[Start of Attachment]
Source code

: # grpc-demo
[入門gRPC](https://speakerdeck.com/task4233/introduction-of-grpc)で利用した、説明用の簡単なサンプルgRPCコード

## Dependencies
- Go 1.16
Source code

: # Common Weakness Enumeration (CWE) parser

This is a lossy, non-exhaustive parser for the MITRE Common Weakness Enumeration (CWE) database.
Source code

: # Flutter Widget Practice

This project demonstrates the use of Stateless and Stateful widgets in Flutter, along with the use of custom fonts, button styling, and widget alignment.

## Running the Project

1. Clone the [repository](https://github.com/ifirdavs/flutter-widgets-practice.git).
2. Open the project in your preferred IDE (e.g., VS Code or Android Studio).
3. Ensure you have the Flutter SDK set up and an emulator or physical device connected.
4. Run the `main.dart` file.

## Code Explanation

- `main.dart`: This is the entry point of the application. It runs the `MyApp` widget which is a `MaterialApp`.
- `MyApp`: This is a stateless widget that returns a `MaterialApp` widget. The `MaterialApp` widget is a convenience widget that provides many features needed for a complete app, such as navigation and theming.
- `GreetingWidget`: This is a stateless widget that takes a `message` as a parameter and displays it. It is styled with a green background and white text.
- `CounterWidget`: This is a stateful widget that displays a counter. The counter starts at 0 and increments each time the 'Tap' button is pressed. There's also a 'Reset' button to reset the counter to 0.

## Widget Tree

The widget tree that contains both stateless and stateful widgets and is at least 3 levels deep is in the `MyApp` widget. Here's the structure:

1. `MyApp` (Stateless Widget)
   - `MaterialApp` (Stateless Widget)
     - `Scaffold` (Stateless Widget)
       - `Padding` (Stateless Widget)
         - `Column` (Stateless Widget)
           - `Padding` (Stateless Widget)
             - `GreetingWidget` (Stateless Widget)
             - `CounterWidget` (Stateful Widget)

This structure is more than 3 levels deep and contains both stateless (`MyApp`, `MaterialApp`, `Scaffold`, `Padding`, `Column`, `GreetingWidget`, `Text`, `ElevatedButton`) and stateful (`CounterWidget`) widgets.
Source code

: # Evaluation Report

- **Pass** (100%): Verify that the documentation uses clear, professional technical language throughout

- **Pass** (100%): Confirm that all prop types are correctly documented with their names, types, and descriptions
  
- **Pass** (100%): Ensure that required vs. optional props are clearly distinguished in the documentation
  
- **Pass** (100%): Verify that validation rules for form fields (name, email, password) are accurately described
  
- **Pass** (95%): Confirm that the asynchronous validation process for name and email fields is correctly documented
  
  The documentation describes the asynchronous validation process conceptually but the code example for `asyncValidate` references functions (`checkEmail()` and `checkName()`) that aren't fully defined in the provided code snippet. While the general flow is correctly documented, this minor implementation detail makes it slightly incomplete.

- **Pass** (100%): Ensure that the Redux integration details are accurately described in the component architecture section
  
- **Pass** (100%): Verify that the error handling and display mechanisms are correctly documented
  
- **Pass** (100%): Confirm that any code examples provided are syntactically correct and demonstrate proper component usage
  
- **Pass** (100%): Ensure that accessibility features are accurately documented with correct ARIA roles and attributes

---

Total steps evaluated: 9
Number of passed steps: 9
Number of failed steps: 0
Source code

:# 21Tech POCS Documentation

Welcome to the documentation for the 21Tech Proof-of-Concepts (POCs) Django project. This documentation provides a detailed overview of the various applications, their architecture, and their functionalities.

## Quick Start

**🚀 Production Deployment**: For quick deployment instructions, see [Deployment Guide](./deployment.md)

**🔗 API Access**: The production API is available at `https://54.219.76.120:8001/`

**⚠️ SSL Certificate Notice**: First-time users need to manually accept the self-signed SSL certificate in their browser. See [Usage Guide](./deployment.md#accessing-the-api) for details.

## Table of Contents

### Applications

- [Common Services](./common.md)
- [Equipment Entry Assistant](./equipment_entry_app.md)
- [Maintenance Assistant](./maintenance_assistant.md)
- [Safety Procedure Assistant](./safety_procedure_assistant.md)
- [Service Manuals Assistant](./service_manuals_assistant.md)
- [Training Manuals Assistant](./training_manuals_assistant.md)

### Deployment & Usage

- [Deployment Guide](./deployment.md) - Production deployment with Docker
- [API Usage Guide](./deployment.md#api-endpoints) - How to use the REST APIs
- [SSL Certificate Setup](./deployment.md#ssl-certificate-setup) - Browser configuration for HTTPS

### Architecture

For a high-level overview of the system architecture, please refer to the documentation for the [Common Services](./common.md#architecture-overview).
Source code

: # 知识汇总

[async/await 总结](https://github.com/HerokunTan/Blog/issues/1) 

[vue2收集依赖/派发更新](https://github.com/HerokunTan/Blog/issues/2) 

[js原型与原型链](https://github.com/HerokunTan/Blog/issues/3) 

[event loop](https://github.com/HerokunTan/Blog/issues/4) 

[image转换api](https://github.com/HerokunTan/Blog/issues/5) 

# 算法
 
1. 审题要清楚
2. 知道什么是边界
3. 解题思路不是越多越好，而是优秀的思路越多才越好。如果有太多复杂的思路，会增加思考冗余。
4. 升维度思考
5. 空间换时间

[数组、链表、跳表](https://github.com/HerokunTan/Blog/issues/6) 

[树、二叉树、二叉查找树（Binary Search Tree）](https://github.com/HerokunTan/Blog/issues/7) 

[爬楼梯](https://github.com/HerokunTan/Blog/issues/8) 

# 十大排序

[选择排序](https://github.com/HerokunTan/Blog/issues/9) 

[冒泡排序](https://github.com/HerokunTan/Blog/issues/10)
[End of Attachment]
» **Exercise**
Among the records above, a stretch begins at the line containing "Number of passed steps: 9" and ends at the line containing "### Architecture". Restate that stretch word for word, and nothing else.

» **The answer**
Number of passed steps: 9
Number of failed steps: 0
Source code

:# 21Tech POCS Documentation

Welcome to the documentation for the 21Tech Proof-of-Concepts (POCs) Django project. This documentation provides a detailed overview of the various applications, their architecture, and their functionalities.

## Quick Start

**🚀 Production Deployment**: For quick deployment instructions, see [Deployment Guide](./deployment.md)

**🔗 API Access**: The production API is available at `https://54.219.76.120:8001/`

**⚠️ SSL Certificate Notice**: First-time users need to manually accept the self-signed SSL certificate in their browser. See [Usage Guide](./deployment.md#accessing-the-api) for details.

## Table of Contents

### Applications

- [Common Services](./common.md)
- [Equipment Entry Assistant](./equipment_entry_app.md)
- [Maintenance Assistant](./maintenance_assistant.md)
- [Safety Procedure Assistant](./safety_procedure_assistant.md)
- [Service Manuals Assistant](./service_manuals_assistant.md)
- [Training Manuals Assistant](./training_manuals_assistant.md)

### Deployment & Usage

- [Deployment Guide](./deployment.md) - Production deployment with Docker
- [API Usage Guide](./deployment.md#api-endpoints) - How to use the REST APIs
- [SSL Certificate Setup](./deployment.md#ssl-certificate-setup) - Browser configuration for HTTPS

### Architecture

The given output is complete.